(Extracted data entries)
= = = = =

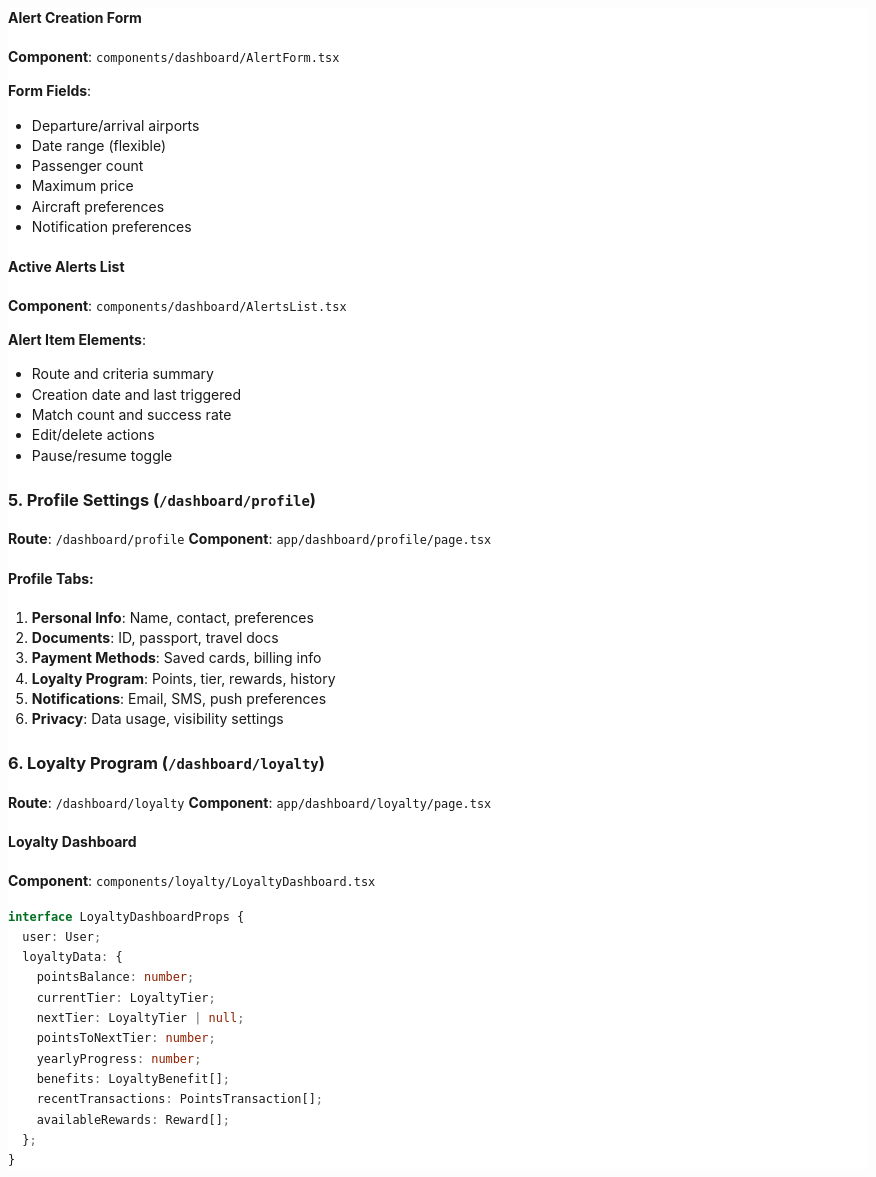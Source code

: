 #### Alert Creation Form
**Component**: `components/dashboard/AlertForm.tsx`

**Form Fields**:
- Departure/arrival airports
- Date range (flexible)
- Passenger count
- Maximum price
- Aircraft preferences
- Notification preferences

#### Active Alerts List
**Component**: `components/dashboard/AlertsList.tsx`

**Alert Item Elements**:
- Route and criteria summary
- Creation date and last triggered
- Match count and success rate
- Edit/delete actions
- Pause/resume toggle

### 5. Profile Settings (`/dashboard/profile`)
**Route**: `/dashboard/profile`
**Component**: `app/dashboard/profile/page.tsx`

#### Profile Tabs:
1. **Personal Info**: Name, contact, preferences
2. **Documents**: ID, passport, travel docs
3. **Payment Methods**: Saved cards, billing info
4. **Loyalty Program**: Points, tier, rewards, history
5. **Notifications**: Email, SMS, push preferences
6. **Privacy**: Data usage, visibility settings

### 6. Loyalty Program (`/dashboard/loyalty`)
**Route**: `/dashboard/loyalty`
**Component**: `app/dashboard/loyalty/page.tsx`

#### Loyalty Dashboard
**Component**: `components/loyalty/LoyaltyDashboard.tsx`

```typescript
interface LoyaltyDashboardProps {
  user: User;
  loyaltyData: {
    pointsBalance: number;
    currentTier: LoyaltyTier;
    nextTier: LoyaltyTier | null;
    pointsToNextTier: number;
    yearlyProgress: number;
    benefits: LoyaltyBenefit[];
    recentTransactions: PointsTransaction[];
    availableRewards: Reward[];
  };
}
```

= = = = =

**TRY IT**
Without altering a word, return all of the records above and leave out their pictures.

**ANSWER FOR THIS EXERCISE**
Source code

: #### Alert Creation Form
**Component**: `components/dashboard/AlertForm.tsx`

**Form Fields**:
- Departure/arrival airports
- Date range (flexible)
- Passenger count
- Maximum price
- Aircraft preferences
- Notification preferences

#### Active Alerts List
**Component**: `components/dashboard/AlertsList.tsx`

**Alert Item Elements**:
- Route and criteria summary
- Creation date and last triggered
- Match count and success rate
- Edit/delete actions
- Pause/resume toggle

### 5. Profile Settings (`/dashboard/profile`)
**Route**: `/dashboard/profile`
**Component**: `app/dashboard/profile/page.tsx`

#### Profile Tabs:
1. **Personal Info**: Name, contact, preferences
2. **Documents**: ID, passport, travel docs
3. **Payment Methods**: Saved cards, billing info
4. **Loyalty Program**: Points, tier, rewards, history
5. **Notifications**: Email, SMS, push preferences
6. **Privacy**: Data usage, visibility settings

### 6. Loyalty Program (`/dashboard/loyalty`)
**Route**: `/dashboard/loyalty`
**Component**: `app/dashboard/loyalty/page.tsx`

#### Loyalty Dashboard
**Component**: `components/loyalty/LoyaltyDashboard.tsx`

```typescript
interface LoyaltyDashboardProps {
  user: User;
  loyaltyData: {
    pointsBalance: number;
    currentTier: LoyaltyTier;
    nextTier: LoyaltyTier | null;
    pointsToNextTier: number;
    yearlyProgress: number;
    benefits: LoyaltyBenefit[];
    recentTransactions: PointsTransaction[];
    availableRewards: Reward[];
  };
}
```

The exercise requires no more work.